Are you not famished?’ Mortain, appalled at such a privation, rose up hurriedly from his stool, and went to where the remains of the Duke’s supper still stood against the side of the tent.

  ‘Yes, but I could come by nothing because all the serfs are fled in terror of the French.’ Raoul took the bread and meat from Mortain, and fell to. Between mouthfuls he said: ‘I gave the Count your letters, beau sire. Then his spies came in with the news of Eudes being at Mortemer, and Robert, hearing how the French were busy sacking the place, and guessing that those who were not drunk that night would be lying with the bordel-women, gave orders for a swift march by night upon the town, and sent word to Drimcourt to advise De Gournay, and the Lord of Longueville.’ He drank deeply, and nodded at William. ‘All this as you would do it, beau sire.’

  ‘That was three days ago?’ said the Duke, consulting the despatch.

  ‘Yes, I think so. We fell in with De Gournay on the road, and came in sight of Mortemer before dawn, and surrounded it. Ralph de Mortemer was with us. He said the Castle held out still, but that made no odds.

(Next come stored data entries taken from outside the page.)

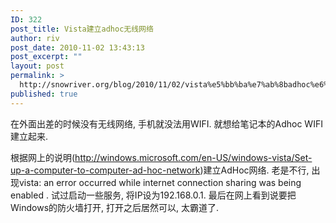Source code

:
 ```yaml
---
ID: 322
post_title: Vista建立adhoc无线网络
author: riv
post_date: 2010-11-02 13:43:13
post_excerpt: ""
layout: post
permalink: >
  http://snowriver.org/blog/2010/11/02/vista%e5%bb%ba%e7%ab%8badhoc%e6%97%a0%e7%ba%bf%e7%bd%91%e7%bb%9c/
published: true
---
```

在外面出差的时候没有无线网络, 手机就没法用WIFI. 就想给笔记本的Adhoc WIFI建立起来. 

根据网上的说明(http://windows.microsoft.com/en-US/windows-vista/Set-up-a-computer-to-computer-ad-hoc-network)建立AdHoc网络. 老是不行, 出现vista: an error occurred while internet connection sharing was being enabled . 试过启动一些服务, 将IP设为192.168.0.1. 最后在网上看到说要把Windows的防火墙打开, 打开之后居然可以, 太霸道了. 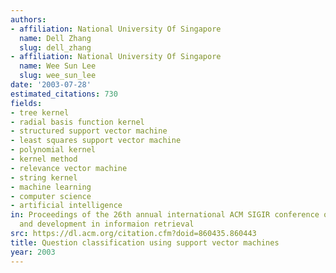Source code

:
 ```yaml
---
authors:
- affiliation: National University Of Singapore
  name: Dell Zhang
  slug: dell_zhang
- affiliation: National University Of Singapore
  name: Wee Sun Lee
  slug: wee_sun_lee
date: '2003-07-28'
estimated_citations: 730
fields:
- tree kernel
- radial basis function kernel
- structured support vector machine
- least squares support vector machine
- polynomial kernel
- kernel method
- relevance vector machine
- string kernel
- machine learning
- computer science
- artificial intelligence
in: Proceedings of the 26th annual international ACM SIGIR conference on Research
  and development in informaion retrieval
src: https://dl.acm.org/citation.cfm?doid=860435.860443
title: Question classification using support vector machines
year: 2003
---
```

Eudes, and the other princes – Ponthieu and Montdidier, and Herbert of Vermandois, and the Count of Soissons – oh yes, and Clermont, of course – were housed snug enough. It was just as Robert thought: they were all either sleeping off their liquor, or wenching, and kept no watch. We came up without a soul being the wiser.’

  ‘Did Robert follow my counsel?’ interrupted the Duke. ‘Drunk or not, they were fifteen thousand strong, as I judge.’

  Raoul winced as the surgeon pulled the bindings tight round his arm. ‘Rest you, seigneur, he wasted no lives. All was done as we planned here. Robert set fire to the outlying houses, and had brands dipped in pitch flung into the town by the balistas.’ He broke off, staring before him as though he saw again that flaming hell.

  ‘That was well thought of!’ Mortain cried. ‘I’ll warrant the place burned merrily!’